> For clean Markdown content of this page, append .md to this URL. For the complete documentation index, see https://docs.nvidia.com/dynamo/llms.txt. For full content including API reference and SDK examples, see https://docs.nvidia.com/dynamo/llms-full.txt.

# GPT-OSS-120B

Two validated TensorRT-LLM targets cover the two traffic shapes this model is most deployed for: aggregated expert-parallel (EP4, attention-DP) serving for short-prompt, high-concurrency traffic, and a prefill/decode split for long-context generation. They are deployment targets for different workloads, not an agg-vs-disagg comparison. Pick your target; every command on this page updates to match.

<p>
  Choose your deployment target
</p>

Target

Aggregated Recommended

<input type="radio" id="recipe-variant-disagg" name="recipe-variant" value="disagg" />

Disaggregated P/D

<b>Checkpoint</b> openai/gpt-oss-120b

<b>GPUs</b> 4x GB200 (ARM64), TP4, EP4 + attention-DP

<b>Workload</b> Short prompts, long outputs, high concurrency (128 ISL / 1000 OSL)

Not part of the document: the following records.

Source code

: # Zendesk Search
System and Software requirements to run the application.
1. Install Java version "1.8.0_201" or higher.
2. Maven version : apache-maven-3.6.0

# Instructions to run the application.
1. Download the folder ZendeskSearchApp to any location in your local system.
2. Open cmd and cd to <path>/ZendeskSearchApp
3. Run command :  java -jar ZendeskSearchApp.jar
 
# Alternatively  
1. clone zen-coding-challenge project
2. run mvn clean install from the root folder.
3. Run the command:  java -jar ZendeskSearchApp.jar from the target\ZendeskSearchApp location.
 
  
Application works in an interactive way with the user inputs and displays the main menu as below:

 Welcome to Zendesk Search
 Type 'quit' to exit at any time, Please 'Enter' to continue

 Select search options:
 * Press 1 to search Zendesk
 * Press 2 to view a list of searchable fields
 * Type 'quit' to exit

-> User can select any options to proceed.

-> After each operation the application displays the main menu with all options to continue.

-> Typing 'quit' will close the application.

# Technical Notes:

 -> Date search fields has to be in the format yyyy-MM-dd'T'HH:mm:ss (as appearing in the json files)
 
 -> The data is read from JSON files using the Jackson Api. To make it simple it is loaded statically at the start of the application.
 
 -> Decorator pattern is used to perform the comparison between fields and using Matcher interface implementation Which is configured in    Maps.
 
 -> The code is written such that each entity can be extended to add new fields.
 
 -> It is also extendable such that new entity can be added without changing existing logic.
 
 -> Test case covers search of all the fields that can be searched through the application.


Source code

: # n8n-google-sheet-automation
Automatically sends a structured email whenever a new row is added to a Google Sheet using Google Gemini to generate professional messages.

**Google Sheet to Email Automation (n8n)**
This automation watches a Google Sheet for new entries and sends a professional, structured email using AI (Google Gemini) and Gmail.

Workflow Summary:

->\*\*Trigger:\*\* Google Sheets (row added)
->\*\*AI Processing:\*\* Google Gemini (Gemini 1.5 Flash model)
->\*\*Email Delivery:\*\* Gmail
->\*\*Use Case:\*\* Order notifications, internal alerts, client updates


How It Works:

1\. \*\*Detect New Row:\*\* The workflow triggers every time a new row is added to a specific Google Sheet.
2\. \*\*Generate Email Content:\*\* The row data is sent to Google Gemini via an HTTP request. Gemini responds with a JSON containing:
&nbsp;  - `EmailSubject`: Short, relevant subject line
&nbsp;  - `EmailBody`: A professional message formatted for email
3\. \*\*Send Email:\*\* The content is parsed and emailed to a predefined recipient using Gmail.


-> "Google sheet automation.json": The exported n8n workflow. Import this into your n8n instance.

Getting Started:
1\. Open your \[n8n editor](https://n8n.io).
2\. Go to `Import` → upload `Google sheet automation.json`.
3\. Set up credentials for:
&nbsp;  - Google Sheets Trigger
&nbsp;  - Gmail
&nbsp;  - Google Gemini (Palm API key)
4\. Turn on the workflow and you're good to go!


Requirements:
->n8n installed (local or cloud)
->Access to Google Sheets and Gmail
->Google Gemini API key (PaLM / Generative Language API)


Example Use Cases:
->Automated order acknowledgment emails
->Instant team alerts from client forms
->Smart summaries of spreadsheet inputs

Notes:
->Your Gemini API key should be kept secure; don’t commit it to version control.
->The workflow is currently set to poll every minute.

<b>Runtime</b> TensorRT-LLM (tensorrtllm-runtime:1.2.1)

<b>Checkpoint</b> openai/gpt-oss-120b

<b>GPUs</b> 5x GB200/B200 (TP1 prefill + TP4 decode)

<b>Workload</b> Long-context generation (8K ISL / 1K OSL)

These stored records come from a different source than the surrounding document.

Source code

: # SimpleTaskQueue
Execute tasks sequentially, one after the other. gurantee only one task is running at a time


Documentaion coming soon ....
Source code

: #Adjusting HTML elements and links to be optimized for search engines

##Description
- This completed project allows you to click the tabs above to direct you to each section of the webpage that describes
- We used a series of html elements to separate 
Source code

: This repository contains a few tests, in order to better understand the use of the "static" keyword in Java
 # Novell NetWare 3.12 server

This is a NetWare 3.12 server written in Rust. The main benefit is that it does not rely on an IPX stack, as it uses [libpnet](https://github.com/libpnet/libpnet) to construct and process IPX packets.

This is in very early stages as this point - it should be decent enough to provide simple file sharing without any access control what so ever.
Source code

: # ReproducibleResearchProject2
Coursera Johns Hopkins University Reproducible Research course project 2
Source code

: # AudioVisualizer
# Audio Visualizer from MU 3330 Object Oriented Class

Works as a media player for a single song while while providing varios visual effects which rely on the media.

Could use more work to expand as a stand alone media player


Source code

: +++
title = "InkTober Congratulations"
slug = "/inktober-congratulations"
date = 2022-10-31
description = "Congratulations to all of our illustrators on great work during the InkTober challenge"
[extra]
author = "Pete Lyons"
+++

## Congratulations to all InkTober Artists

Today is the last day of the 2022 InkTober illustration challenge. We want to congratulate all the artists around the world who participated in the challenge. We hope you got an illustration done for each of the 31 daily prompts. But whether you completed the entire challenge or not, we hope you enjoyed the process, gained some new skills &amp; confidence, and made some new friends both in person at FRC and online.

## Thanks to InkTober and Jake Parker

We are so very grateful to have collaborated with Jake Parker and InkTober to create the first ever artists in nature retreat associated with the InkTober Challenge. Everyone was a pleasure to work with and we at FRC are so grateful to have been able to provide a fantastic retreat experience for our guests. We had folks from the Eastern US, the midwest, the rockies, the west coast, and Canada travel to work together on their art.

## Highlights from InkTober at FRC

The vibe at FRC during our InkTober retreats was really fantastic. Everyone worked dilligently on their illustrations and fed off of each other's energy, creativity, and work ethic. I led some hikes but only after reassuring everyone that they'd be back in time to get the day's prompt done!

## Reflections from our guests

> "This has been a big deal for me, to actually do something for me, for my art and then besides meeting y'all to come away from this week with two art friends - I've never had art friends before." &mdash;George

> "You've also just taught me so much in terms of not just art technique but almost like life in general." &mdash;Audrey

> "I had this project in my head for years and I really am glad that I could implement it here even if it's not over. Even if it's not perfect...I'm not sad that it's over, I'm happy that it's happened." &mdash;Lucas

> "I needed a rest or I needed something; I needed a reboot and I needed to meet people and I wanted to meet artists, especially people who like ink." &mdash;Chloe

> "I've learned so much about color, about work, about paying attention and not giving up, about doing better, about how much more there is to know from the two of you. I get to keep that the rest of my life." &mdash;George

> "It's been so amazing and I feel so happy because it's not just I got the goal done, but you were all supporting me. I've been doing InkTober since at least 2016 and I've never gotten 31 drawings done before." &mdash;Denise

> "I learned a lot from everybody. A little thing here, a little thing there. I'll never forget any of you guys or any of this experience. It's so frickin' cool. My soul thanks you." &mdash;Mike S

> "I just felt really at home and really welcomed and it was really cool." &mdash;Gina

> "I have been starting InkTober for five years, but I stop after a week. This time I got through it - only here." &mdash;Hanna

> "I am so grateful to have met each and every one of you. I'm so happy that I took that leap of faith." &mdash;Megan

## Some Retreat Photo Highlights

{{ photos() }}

<b>Quantization</b> W4A8\_MXFP4\_MXFP8

<b>Runtime</b> TensorRT-LLM (tensorrtllm-runtime:1.2.1)

## Prerequisites

* A Kubernetes cluster with the Dynamo platform installed and **4x GB200 available on ARM64 nodes** — the aggregated target will not run on x86 Hopper/Ampere hardware.
* A Hugging Face token with access to `openai/gpt-oss-120b`.

- A Kubernetes cluster with the Dynamo platform installed and **5x GB200 or B200** available (1 prefill + 4 decode GPUs).
- A Hugging Face token with access to `openai/gpt-oss-120b`.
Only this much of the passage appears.